As we developed the ad that eventually appeared in the MLA Job Information List and in the Chronicle of Higher Education, we inserted the requisite "near-native proficiency in Spanish." By the time the committee met, I realized that "near-native" is also code in our profession for the nonnative speaker who could meet our expectations for the position. Since I had both the advantage of having thought about this particular construct and since I suspected that each of us defines this "other" according to preconceived ideas, I questioned my colleagues on the search committee about the construct. I got conflicting answers. "Perfect grammatical usage, of course," said one. "Pronunciation is more important," said another, adding "Students will model what they hear, and in quoting literary passages it is imperative that the pronunciation be as near to that of the native speaker as possible, so it will be authentic." As I heard this last comment, my mind drifted to the warnings of both Kramsch ("Privilege")and Valdés ("Minority") among others, that this ideal "native speaker" is a representation of a white, middle-class, educated speaker. I wondered if my colleague thought that Castilian Spanish "near-nativeness" would make reading the Argentinian gaucho poem Martin Fierro more "authentic."
Another member of the committee stated that for our purposes the importance of being near-native was one's ability to discuss the latest literary theories in Spanish, since our courses are taught in Spanish. As I heard this definition, I was amused that my colleague did not question the fact that we would be reading translations--into Spanish, to be sure--of texts originally written in other languages, including English.
Finally, one of my colleagues said, "For me, the most important thing about being near-native is that the person seem at ease with the language. Fluency means imitating the native pace, tone, speed, et cetera. Grammar, pronunciation, quoting of literary passages, literary theory, all of that will be done more authoritatively, and therefore the faculty member will be more respected by our graduate students, especially those who are native speakers." Embedded in this last definition, more than in the others, was an unspoken challenge to win respect by being like the other. My colleagues, all literary scholars, were the members of a search committee that would eventually decide from among almost one hundred applicants who would be interviewed at the MLA convention and which three finalists would garner a campus interview.

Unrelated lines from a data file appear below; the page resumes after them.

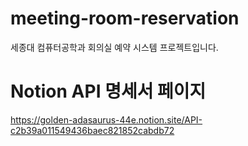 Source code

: # meeting-room-reservation
세종대 컴퓨터공학과 회의실 예약 시스템 프로젝트입니다.

# Notion API 명세서 페이지
https://golden-adasaurus-44e.notion.site/API-c2b39a011549436baec821852cabdb72
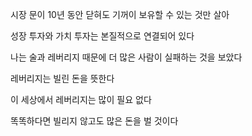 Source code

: 시장 문이 10년 동안 닫혀도 기꺼이 보유할 수 있는 것만 살아

성장 투자와 가치 투자는 본질적으로 연결되어 있다

나는 술과 레버리지 때문에 더 많은 사람이 실패하는 것을 보았다

레버리지는 빌린 돈을 뜻한다

이 세상에서 레버리지는 많이 필요 없다

똑똑하다면 빌리지 않고도 많은 돈을 벌 것이다

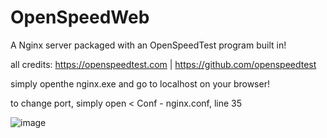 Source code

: # OpenSpeedWeb
A Nginx server packaged with an OpenSpeedTest program built in!

all credits: https://openspeedtest.com | https://github.com/openspeedtest

simply openthe nginx.exe and go to localhost on your browser!

to change port, simply open < Conf - nginx.conf, line 35

![image](https://user-images.githubusercontent.com/88512222/215025420-386063df-a821-481d-aa25-774b891be2be.png)

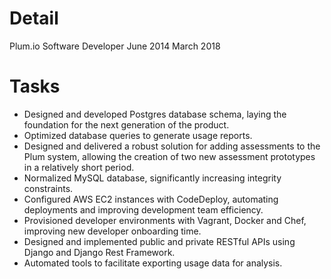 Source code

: # Detail
Plum.io
Software Developer
June 2014
March 2018
# Tasks
- Designed and developed Postgres database schema, laying the foundation for the next generation of the product.
- Optimized database queries to generate usage reports.
- Designed and delivered a robust solution for adding assessments to the Plum system, allowing the creation of two new assessment prototypes in a relatively short period.
- Normalized MySQL database, significantly increasing integrity constraints.
- Configured AWS EC2 instances with CodeDeploy, automating deployments and improving development team efficiency.
- Provisioned developer environments with Vagrant, Docker and Chef, improving new developer onboarding time. 
- Designed and implemented public and private RESTful APIs using Django and Django Rest Framework.
- Automated tools to facilitate exporting usage data for analysis.
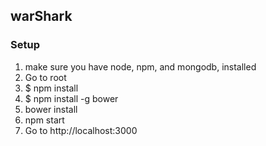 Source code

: ## warShark

### Setup

1. make sure you have node, npm, and mongodb, installed
2. Go to root
3. $ npm install
4. $ npm install -g bower
5. bower install
6. npm start
7. Go to  http://localhost:3000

I began refining my own definition of near-nativeness by self-reflection and self-reference--not an unusual activity for those of us who delight in the study of theory. Our experiences and views are as valid as published research, especially in a domain where experts tend to disagree and where no consensus is apparent from the field. Thus, by making salient my own otherness, I may finally understand and more clearly articulate how I personally define the terms. I am a native speaker of Brazilian Portuguese; I have been told that I am a near-native speaker of Spanish and English. Culturally I live on the periphery of the languages that I speak--not quite belonging to any one of the cultures represented.
As I pondered the issues at hand, I realized that my linguistic capacity in these three languages had nothing (or very little) to do with what I myself expected of a literature professor. This linguistic domain requires more than ease with the language, with pronunciation, grammar, or quoting passages. It requires a knowledge of literary texts, of how to read them on a literary level. Here I am referring to the implied construct in Claire Kramsch's statement that "[t]he pedagogical question may not be whether language teachers should teach literature or not, but, rather: how can language teachers help learners read texts at a variety of levels of meaning?" (Context 8).
What I wanted from my new colleague (or from any other colleague in literature) in terms of language skill was the ability to discuss literary topics with me and other department members (not to mention teach classes at all levels) in Spanish without breaking into English for ease of expression. I myself am more comfortable discussing literary topics in Spanish when they refer to literature written in Spanish and in Portuguese when they refer to literature written in Portuguese. As I continued to think about these issues, I came up with my own simplistic definition of the construct, involving two phrases, comfort level and text sensitivity. By comfort level I mean specifically finding the correct words in the language in question to express what one wishes to express without translation into English. Text sensitivity is a term we have used in the past, particularly to describe students who are well-versed in the language and have also shown a particular interest in and talent for reading texts for literary meaning.
Shortly after the mythical October day when the MLA Job Information List appeared, applications began to arrive. Most if not all applicants now rate their language ability according to the ACTFL scale, and all rated themselves Superior. I wondered as I read applicants' credentials whether these were self-evaluations or whether they had indeed been tested through an OPI. Interestingly enough, even "native speakers," people born and educated in a Spanish-speaking part of the world, rate themselves Superior on the ACTFL scale.
Armed with the Job Information List, I decided to survey colleagues throughout the country about their views on the issue of the near-native speaker (appendix A). The questions I asked dealt specifically with the issues that I had faced. The first question asked for a ranking of definitions that best fit the near-native speaker teaching literature classes. The question included as options all the definitions that I had heard from my colleagues.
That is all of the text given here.